Alice York, 23, is studying for a PGCE in French. The course is living up to her expectations, she tells Dan Poole

"I did a four year-course in French and music at the University of Sheffield and then had a gap year to go travelling. I decided to do the PGCE in my last year of university and went to lots of careers fairs and read loads of leaflets from my career library, as well as looking on the Training and Development Agency (TDA) for schools' website. I wanted to do something where I was doing some good and making a difference to someone's life. A state school isn't a profit-making organisation - it's there to help.

I wanted to do the PGCE in French and I already knew a bit about Bristol because I came to an open day before I did my degree. I've always fancied living here, and Bristol has a good reputation for the course. I applied before I went travelling in January 2005, had the interview and got the offer just before I left.

During the course you spend two-thirds of the year in schools and one-third in university. At Bristol, you only spend two weeks in university at the start of the course and then you're straight into your first school. You're not teaching 30 children straight away but you're introduced to teaching bit by bit. You do some observations for one or two weeks and then you start taking over parts of lessons. By the end of your first placement in November you should have taught 15 whole lessons on your own. You get a lot of support, mentoring, tutorials and help with lesson planning.

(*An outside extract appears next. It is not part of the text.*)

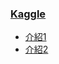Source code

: ### [Kaggle](https://www.kaggle.com/)
  - [介紹1](https://medium.com/@yehjames/%E8%B3%87%E6%96%99%E5%88%86%E6%9E%90-%E6%A9%9F%E5%99%A8%E5%AD%B8%E7%BF%92-%E7%AC%AC1-3%E8%AC%9B-kaggle%E4%BB%8B%E7%B4%B9-f0fd99d30f92)
  - [介紹2](https://zhuanlan.zhihu.com/p/25686876)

The entire spring term, from the start of January until end of March, I worked full-time in a school. I was given a lot more independence - and a lot more work to do! I had seven of my own classes that I took over full-time in January, and I taught them right the way through the term. It shows you what it's like taking your classes through a scheme of work and assessing them yourself, which was really intense!

I wasn't surprised by the amount of independence we were given because we'd been doing the course since the start of September and by that time I was ready for it. I knew from the start that it wouldn't be long until we were in a school, because they like to give you a taste of what it's like as soon as possible. It means all your lectures become relevant because you've seen it in action.

We don't have exams but we do have continual assessment, assignments such as essays, projects and seminar presentations. You also have lesson observations and the school teachers write reports on you.

I've had ups and downs since starting my PGCE. There are some points where the amount of work gets to you - there aren't enough hours in the day! Sometimes in my first term I was having to get up at 6am to drive 40 miles to my school. That's one of the problems, being put in schools miles away because there aren't enough to go round in Bristol.

It can be tough but you've got to fight your way through it and most people say that your PGCE is as bad as it gets. The children give you a tougher time because they know you're a trainee. Your NQT year, the first year of teaching, is also supposed to be hard but after that it gets a lot better so you've just got to keep the end in sight.

I want to go straight into teaching when I finish my PGCE so I'm applying now for teaching jobs and starting to get interviews. I would like to go to France and teach one day too. It would be a totally different experience but I think I have the qualifications to do it."